6/15/13

Forbes: Waze Will be the Wikipedia of All Maps and the Search Bar for the Real World

Forbes has a background article on Waze in the aftermath of the news that Google will buy the company. What Waze Adds To Google: A View From Waze's CEO

It turns out that Waze is not just a GPS app for your car on your smartphone. Waze is a community of users who will contribute to the indexing of the physical world. It aspires to be to the actual earth, what Google is to the Internet. Or something like that.

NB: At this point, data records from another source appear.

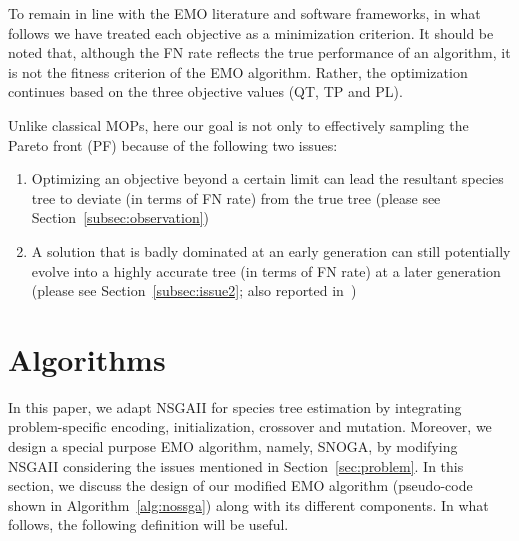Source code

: To remain in line with the EMO literature and software frameworks, in what follows we have treated each objective as a minimization criterion. It should be noted that, although the FN rate reflects the true performance of an algorithm, it is not the fitness criterion of the EMO algorithm. Rather, the optimization continues based on the three objective values (QT, TP and PL).

Unlike classical MOPs, here our goal is not only to effectively sampling the Pareto front (PF) because of the following two issues:
\begin{enumerate}[label=$I_\arabic*$]
	\item \label{item:i1} Optimizing an objective beyond a certain limit can lead the resultant species tree to deviate (in terms of FN rate) from the true tree (please see Section~\ref{subsec:observation})
\item \label{item:i2} A solution that is badly dominated at an early generation can still potentially evolve into a highly accurate tree (in terms of FN rate) at a later generation (please see Section~\ref{subsec:issue2}; also reported in~\cite{qu2010multi})
\end{enumerate}



%
 \section{Algorithms}
\label{sec:method}
In this paper, we adapt NSGAII for species tree estimation by integrating problem-specific encoding, initialization, crossover and mutation. Moreover, we design a special purpose EMO algorithm, namely, SNOGA, by modifying NSGAII considering the issues mentioned in Section~\ref{sec:problem}. In this section, we discuss the design of our modified EMO algorithm (pseudo-code shown in Algorithm~\ref{alg:nossga}) along with its different components. In what follows, the following definition will be useful.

After reading the interview with the CEO of Waze, it seems to me that Waze wants to be more the user edited Wikipedia of the real world of roads and traffic. And keep in mind that the crowd-sourced quality of Wikipedia information is not always the greatest.
Bardin said the new user interface for search was the map. But how did Waze build its own maps, which are thought to be just as good, if not at times better, than the ones $410-billion-market-cap Apple produced? By crowd-sourcing GPS data, and “combining the algorithms of people.” It sounds straightforward in theory, but it involved building a hierarchical structure of passive users and editors, a self-managed community like Wikipedia. The community has country managers who oversee area managers, who then oversee the editors, with each level having a greater level of permissions to alter Waze’s maps.
And the big brag from the CEO that earned the company a bid of over $1 billion: “Whenever you’re going onto the web, you start with a search bar,” he said. “Wherever you’re going in the real world, you’re going to start with Waze.”